- DIRECTIONS FOR THIS TASK
Below is a listing; retype exactly the lines between the one containing "the attestation. |" and the one containing "- L'objet de", inclusive, minus the pictures.

- MATERIAL SHOWN
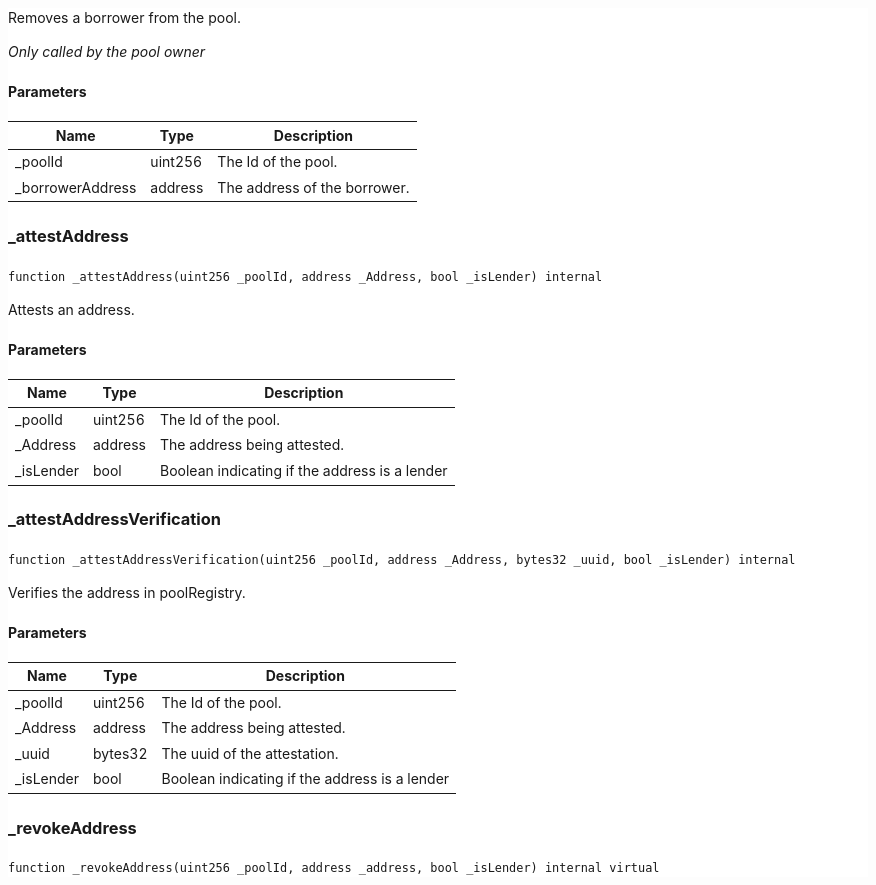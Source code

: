 Removes a borrower from the pool.

_Only called by the pool owner_

#### Parameters

| Name | Type | Description |
| ---- | ---- | ----------- |
| _poolId | uint256 | The Id of the pool. |
| _borrowerAddress | address | The address of the borrower. |

### _attestAddress

```solidity
function _attestAddress(uint256 _poolId, address _Address, bool _isLender) internal
```

Attests an address.

#### Parameters

| Name | Type | Description |
| ---- | ---- | ----------- |
| _poolId | uint256 | The Id of the pool. |
| _Address | address | The address being attested. |
| _isLender | bool | Boolean indicating if the address is a lender |

### _attestAddressVerification

```solidity
function _attestAddressVerification(uint256 _poolId, address _Address, bytes32 _uuid, bool _isLender) internal
```

Verifies the address in poolRegistry.

#### Parameters

| Name | Type | Description |
| ---- | ---- | ----------- |
| _poolId | uint256 | The Id of the pool. |
| _Address | address | The address being attested. |
| _uuid | bytes32 | The uuid of the attestation. |
| _isLender | bool | Boolean indicating if the address is a lender |

### _revokeAddress

```solidity
function _revokeAddress(uint256 _poolId, address _address, bool _isLender) internal virtual
```
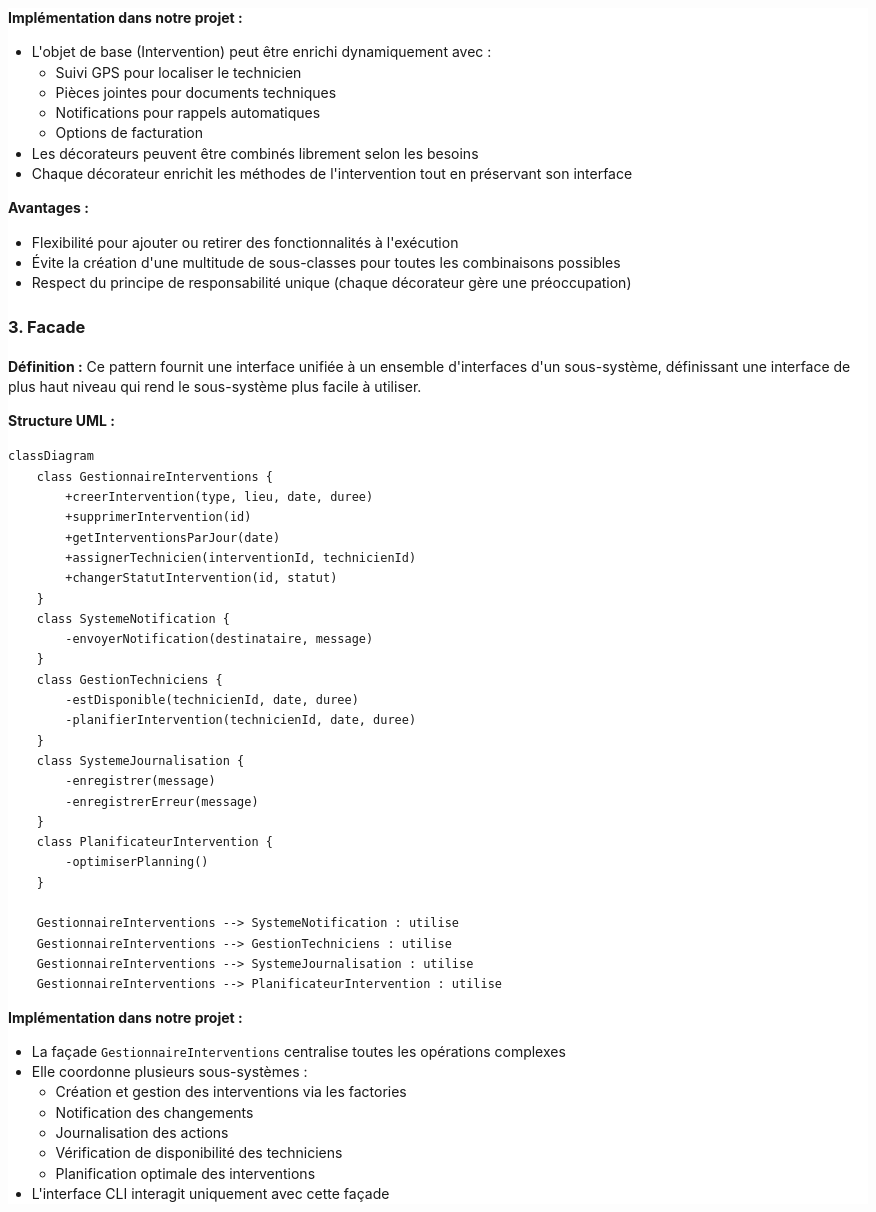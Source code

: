 **Implémentation dans notre projet :**
- L'objet de base (Intervention) peut être enrichi dynamiquement avec :
    - Suivi GPS pour localiser le technicien
    - Pièces jointes pour documents techniques
    - Notifications pour rappels automatiques
    - Options de facturation
- Les décorateurs peuvent être combinés librement selon les besoins
- Chaque décorateur enrichit les méthodes de l'intervention tout en préservant son interface

**Avantages :**
- Flexibilité pour ajouter ou retirer des fonctionnalités à l'exécution
- Évite la création d'une multitude de sous-classes pour toutes les combinaisons possibles
- Respect du principe de responsabilité unique (chaque décorateur gère une préoccupation)

### 3. Facade

**Définition :** Ce pattern fournit une interface unifiée à un ensemble d'interfaces d'un sous-système, définissant une interface de plus haut niveau qui rend le sous-système plus facile à utiliser.

**Structure UML :**

```mermaid
classDiagram
    class GestionnaireInterventions {
        +creerIntervention(type, lieu, date, duree)
        +supprimerIntervention(id)
        +getInterventionsParJour(date)
        +assignerTechnicien(interventionId, technicienId)
        +changerStatutIntervention(id, statut)
    }
    class SystemeNotification {
        -envoyerNotification(destinataire, message)
    }
    class GestionTechniciens {
        -estDisponible(technicienId, date, duree)
        -planifierIntervention(technicienId, date, duree)
    }
    class SystemeJournalisation {
        -enregistrer(message)
        -enregistrerErreur(message)
    }
    class PlanificateurIntervention {
        -optimiserPlanning()
    }
    
    GestionnaireInterventions --> SystemeNotification : utilise
    GestionnaireInterventions --> GestionTechniciens : utilise
    GestionnaireInterventions --> SystemeJournalisation : utilise
    GestionnaireInterventions --> PlanificateurIntervention : utilise
```

**Implémentation dans notre projet :**
- La façade `GestionnaireInterventions` centralise toutes les opérations complexes
- Elle coordonne plusieurs sous-systèmes :
    - Création et gestion des interventions via les factories
    - Notification des changements
    - Journalisation des actions
    - Vérification de disponibilité des techniciens
    - Planification optimale des interventions
- L'interface CLI interagit uniquement avec cette façade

- SOLVED PROBLEM
| _uuid | bytes32 | The uuid of the attestation. |
| _isLender | bool | Boolean indicating if the address is a lender |

### _revokeAddress

```solidity
function _revokeAddress(uint256 _poolId, address _address, bool _isLender) internal virtual
```
Source code

: **Implémentation dans notre projet :**
- L'objet de base (Intervention) peut être enrichi dynamiquement avec :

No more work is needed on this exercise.